Lemma 10.23.1. Let $R$ be a ring.

  1. For an element $x$ of an $R$-module $M$ the following are equivalent
    1. $x = 0$,
    2. $x$ maps to zero in $M_\mathfrak p$ for all $\mathfrak p \in \mathop{\mathrm{Spec}}(R)$,
    3. $x$ maps to zero in $M_{\mathfrak m}$ for all maximal ideals $\mathfrak m$ of $R$.
    In other words, the map $M \to \prod_{\mathfrak m} M_{\mathfrak m}$ is injective.
  2. Given an $R$-module $M$ the following are equivalent
    1. $M$ is zero,
    2. $M_{\mathfrak p}$ is zero for all $\mathfrak p \in \mathop{\mathrm{Spec}}(R)$,
    3. $M_{\mathfrak m}$ is zero for all maximal ideals $\mathfrak m$ of $R$.
  3. Given a complex $M_1 \to M_2 \to M_3$ of $R$-modules the following are equivalent
    1. $M_1 \to M_2 \to M_3$ is exact,
    2. for every prime $\mathfrak p$ of $R$ the localization $M_{1, \mathfrak p} \to M_{2, \mathfrak p} \to M_{3, \mathfrak p}$ is exact,
    3. for every maximal ideal $\mathfrak m$ of $R$ the localization $M_{1, \mathfrak m} \to M_{2, \mathfrak m} \to M_{3, \mathfrak m}$ is exact.
  4. Given a map $f : M \to M'$ of $R$-modules the following are equivalent
    1. $f$ is injective,
    2. $f_{\mathfrak p} : M_\mathfrak p \to M'_\mathfrak p$ is injective for all primes $\mathfrak p$ of $R$,
    3. $f_{\mathfrak m} : M_\mathfrak m \to M'_\mathfrak m$ is injective for all maximal ideals $\mathfrak m$ of $R$.
  5. Given a map $f : M \to M'$ of $R$-modules the following are equivalent
    1. $f$ is surjective,
    2. $f_{\mathfrak p} : M_\mathfrak p \to M'_\mathfrak p$ is surjective for all primes $\mathfrak p$ of $R$,
    3. $f_{\mathfrak m} : M_\mathfrak m \to M'_\mathfrak m$ is surjective for all maximal ideals $\mathfrak m$ of $R$.
  6. Given a map $f : M \to M'$ of $R$-modules the following are equivalent
    1. $f$ is bijective,
    2. $f_{\mathfrak p} : M_\mathfrak p \to M'_\mathfrak p$ is bijective for all primes $\mathfrak p$ of $R$,
    3. $f_{\mathfrak m} : M_\mathfrak m \to M'_\mathfrak m$ is bijective for all maximal ideals $\mathfrak m$ of $R$.

Proof.

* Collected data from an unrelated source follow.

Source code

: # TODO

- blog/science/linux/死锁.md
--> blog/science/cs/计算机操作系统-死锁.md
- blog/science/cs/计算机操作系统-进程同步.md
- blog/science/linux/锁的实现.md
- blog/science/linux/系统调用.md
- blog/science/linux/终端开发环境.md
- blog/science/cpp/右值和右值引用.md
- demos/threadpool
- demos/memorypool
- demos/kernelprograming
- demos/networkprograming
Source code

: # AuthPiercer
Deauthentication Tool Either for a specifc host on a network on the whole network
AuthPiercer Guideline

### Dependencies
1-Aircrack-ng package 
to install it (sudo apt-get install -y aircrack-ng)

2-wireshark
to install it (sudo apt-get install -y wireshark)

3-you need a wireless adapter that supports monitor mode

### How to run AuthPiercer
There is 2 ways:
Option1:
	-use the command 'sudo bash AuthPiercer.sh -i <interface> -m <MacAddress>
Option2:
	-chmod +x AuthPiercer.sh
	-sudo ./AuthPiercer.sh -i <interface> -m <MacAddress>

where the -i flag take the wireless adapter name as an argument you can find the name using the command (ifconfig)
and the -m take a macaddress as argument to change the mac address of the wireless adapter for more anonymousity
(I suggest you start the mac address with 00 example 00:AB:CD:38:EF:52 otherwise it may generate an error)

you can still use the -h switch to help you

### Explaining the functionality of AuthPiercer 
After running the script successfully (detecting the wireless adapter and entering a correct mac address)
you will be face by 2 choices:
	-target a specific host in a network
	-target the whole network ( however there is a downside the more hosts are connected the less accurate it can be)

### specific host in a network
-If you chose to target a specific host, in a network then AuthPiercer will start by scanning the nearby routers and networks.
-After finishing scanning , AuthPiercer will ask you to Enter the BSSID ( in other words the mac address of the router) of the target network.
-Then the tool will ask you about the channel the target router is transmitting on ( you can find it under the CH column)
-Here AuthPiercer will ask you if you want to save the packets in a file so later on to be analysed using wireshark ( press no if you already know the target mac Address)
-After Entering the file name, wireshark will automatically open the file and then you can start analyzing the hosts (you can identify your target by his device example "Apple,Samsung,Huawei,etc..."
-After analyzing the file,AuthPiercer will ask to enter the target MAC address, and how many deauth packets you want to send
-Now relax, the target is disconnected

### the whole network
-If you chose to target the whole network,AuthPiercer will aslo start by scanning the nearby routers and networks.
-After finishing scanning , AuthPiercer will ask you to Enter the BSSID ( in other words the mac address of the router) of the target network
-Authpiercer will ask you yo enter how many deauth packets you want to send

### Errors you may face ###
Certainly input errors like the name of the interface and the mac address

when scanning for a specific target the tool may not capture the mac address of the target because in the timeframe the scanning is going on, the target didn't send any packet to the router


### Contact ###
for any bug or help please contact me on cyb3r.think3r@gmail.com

Let $x \in M$ as in (1). Let $I = \{f \in R \mid fx = 0\}$. It is easy to see that $I$ is an ideal (it is the annihilator of $x$). Condition (1)(c) means that for all maximal ideals $\mathfrak m$ there exists an $f \in R \setminus \mathfrak m$ such that $fx =0$. In other words, $V(I)$ does not contain a closed point. By Lemma 10.16.2 we see $I$ is the unit ideal. Hence $x$ is zero, i.e., (1)(a) holds. This proves (1).

Part (2) follows by applying (1) to all elements of $M$ simultaneously.

Proof of (3). Let $H$ be the homology of the sequence, i.e., $H = \mathop{\mathrm{Ker}}(M_2 \to M_3)/\mathop{\mathrm{Im}}(M_1 \to M_2)$. By Proposition 10.9.12 we have that $H_\mathfrak p$ is the homology of the sequence $M_{1, \mathfrak p} \to M_{2, \mathfrak p} \to M_{3, \mathfrak p}$. Hence (3) is a consequence of (2).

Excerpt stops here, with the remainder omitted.